B. Paul says, “For me to
live is Christ,” and then he adds, “and
to die is gain.”
For an unbeliever death is great
loss.
A woman I knew in a nursing
home told me once: “I don’t know how people can live without God.” I don’t
either. Especially when we get old. How can you live without hope?
For the one who lives for
the pleasures of this life, death means the end—the loss of everything, or every
hope or expectation.
But death for the believer
is gain because death is the doorway we pass through to be with our Savior.

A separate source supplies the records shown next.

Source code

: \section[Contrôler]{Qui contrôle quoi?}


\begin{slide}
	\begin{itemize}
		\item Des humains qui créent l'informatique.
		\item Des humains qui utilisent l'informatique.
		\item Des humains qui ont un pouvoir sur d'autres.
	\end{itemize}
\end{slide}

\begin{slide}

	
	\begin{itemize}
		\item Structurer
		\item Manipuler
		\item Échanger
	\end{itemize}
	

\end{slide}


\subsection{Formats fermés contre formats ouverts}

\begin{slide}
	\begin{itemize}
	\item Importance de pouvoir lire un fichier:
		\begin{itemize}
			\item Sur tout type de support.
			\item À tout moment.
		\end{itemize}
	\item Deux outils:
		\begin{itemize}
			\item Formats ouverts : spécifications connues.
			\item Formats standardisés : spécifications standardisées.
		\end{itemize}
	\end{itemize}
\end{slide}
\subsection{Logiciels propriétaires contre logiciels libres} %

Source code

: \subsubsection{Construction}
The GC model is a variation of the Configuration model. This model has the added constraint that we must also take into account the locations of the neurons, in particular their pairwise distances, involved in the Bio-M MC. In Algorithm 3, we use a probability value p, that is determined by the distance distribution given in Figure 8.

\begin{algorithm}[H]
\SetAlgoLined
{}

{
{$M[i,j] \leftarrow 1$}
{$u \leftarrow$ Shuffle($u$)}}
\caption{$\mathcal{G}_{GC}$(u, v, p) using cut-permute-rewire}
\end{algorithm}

He continues: “If it is to be life in the flesh, that
means fruitful labor for me. Yet which I shall choose I cannot tell. I am hard
pressed between the two. My desire is to depart and be with Christ, for that is
far better. But to remain in the flesh is more necessary on your account” (vv22-24)
Paul says that the only
reason he is content to remain in his body on earth is that that means greater
usefulness for those he served.
Paul had such a vision of
the joy of heaven and the pleasure of being with Jesus and the saints and
angels in glory that he longed to depart and be with Christ.
Some of us have had this
experience. We’ve had enough of the tribulations of earth. We long to be free.
The older I get, the more
real heaven becomes.
Imagine yourself in the Holy
City, the New Jerusalem, sitting on the green grass beside the river of the
water of life.
Imagine yourself with your
dear ones—and with the saints and angels.
Imagine the time when every
tear will be wiped away and death will be no more.
And especially, imagine
yourself finally meeting Jesus and seeing him face to face.
We used to have a record we
played on our Victrola when I was a child. An evangelist named Gypsy Smith sang
“The Glory Song.” It was a scratchy old record, but we played it many times. It
went like this:
When all my
labors and trials are o’er,
And I am safe
on that beautiful shore,
Just to be
near the dear Lord I adore
Will through
the ages be glory for me.
O that will be
glory for me,
Glory for me,
glory for me;
When by his
grace I shall look on his face,
That will be
glory, be glory for me.
CONCLUSION
When Paul wrote these words
he was assured that he had yet more work to do.
It appears that he did live
at least a few more years.
For us, it may be that most
of our work is over.
We can look back on lives
touched for Jesus, on others we have blessed.
Jesus promised that there
will be rewards for faithful service.
If we have been faithful in
the trust Jesus gave us, we can look forward to his words: “Well done, good and faithful servant. Enter into the joy of your
master.”
God means for us to look
forward with joy to our resurrection life with Jesus.